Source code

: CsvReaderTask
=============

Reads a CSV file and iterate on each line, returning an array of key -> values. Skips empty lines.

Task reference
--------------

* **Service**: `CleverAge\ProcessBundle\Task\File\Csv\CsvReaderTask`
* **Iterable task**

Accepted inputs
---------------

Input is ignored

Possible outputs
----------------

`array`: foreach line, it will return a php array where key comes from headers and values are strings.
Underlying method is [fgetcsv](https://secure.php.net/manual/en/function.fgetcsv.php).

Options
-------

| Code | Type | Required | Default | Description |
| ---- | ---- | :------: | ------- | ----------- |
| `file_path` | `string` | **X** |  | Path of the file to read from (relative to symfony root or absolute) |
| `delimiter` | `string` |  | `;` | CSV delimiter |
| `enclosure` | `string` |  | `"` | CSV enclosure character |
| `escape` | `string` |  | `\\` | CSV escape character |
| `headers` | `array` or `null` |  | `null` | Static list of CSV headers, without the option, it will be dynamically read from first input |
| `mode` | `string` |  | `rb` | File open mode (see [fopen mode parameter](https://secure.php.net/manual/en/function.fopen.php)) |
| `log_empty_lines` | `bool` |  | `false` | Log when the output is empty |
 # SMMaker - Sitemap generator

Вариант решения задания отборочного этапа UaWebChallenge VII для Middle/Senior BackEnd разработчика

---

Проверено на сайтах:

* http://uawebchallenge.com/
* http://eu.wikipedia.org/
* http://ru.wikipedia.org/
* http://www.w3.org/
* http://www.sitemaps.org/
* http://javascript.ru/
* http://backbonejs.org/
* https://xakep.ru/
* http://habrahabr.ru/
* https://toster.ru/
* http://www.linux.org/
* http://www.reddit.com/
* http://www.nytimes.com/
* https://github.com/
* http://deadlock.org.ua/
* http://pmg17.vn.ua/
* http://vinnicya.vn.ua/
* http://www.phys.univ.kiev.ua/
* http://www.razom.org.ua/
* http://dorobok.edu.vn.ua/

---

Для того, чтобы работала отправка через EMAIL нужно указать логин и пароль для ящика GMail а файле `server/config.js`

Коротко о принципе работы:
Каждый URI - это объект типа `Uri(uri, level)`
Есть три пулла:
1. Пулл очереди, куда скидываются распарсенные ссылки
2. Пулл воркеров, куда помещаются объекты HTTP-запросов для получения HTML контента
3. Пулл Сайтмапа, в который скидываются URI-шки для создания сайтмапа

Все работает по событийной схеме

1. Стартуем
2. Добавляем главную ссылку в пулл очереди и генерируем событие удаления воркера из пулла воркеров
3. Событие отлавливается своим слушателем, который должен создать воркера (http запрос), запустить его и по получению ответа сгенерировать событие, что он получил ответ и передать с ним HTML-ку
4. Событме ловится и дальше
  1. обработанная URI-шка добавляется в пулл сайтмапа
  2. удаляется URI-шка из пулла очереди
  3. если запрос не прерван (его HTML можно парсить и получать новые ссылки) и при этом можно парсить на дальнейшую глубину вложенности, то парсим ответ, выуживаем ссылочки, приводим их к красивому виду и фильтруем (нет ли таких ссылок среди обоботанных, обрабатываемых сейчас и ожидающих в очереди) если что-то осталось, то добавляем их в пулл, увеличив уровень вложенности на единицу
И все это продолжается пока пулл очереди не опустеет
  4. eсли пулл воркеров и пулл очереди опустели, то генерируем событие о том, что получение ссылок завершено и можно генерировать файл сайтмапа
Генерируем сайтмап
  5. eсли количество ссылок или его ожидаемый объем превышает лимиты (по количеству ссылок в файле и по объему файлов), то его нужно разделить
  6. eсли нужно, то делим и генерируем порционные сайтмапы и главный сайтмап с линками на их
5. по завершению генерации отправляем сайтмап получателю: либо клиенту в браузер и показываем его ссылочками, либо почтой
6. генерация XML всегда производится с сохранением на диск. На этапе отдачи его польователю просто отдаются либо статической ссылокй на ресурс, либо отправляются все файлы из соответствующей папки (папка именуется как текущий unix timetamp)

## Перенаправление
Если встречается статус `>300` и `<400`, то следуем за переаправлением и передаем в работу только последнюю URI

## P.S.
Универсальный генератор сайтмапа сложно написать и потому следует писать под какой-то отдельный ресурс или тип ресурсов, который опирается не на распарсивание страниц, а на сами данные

________

**Your goal:** Please provide the number of lines in the listing above that contain the word "wikipedia", and nothing further.

**Solution below:** 2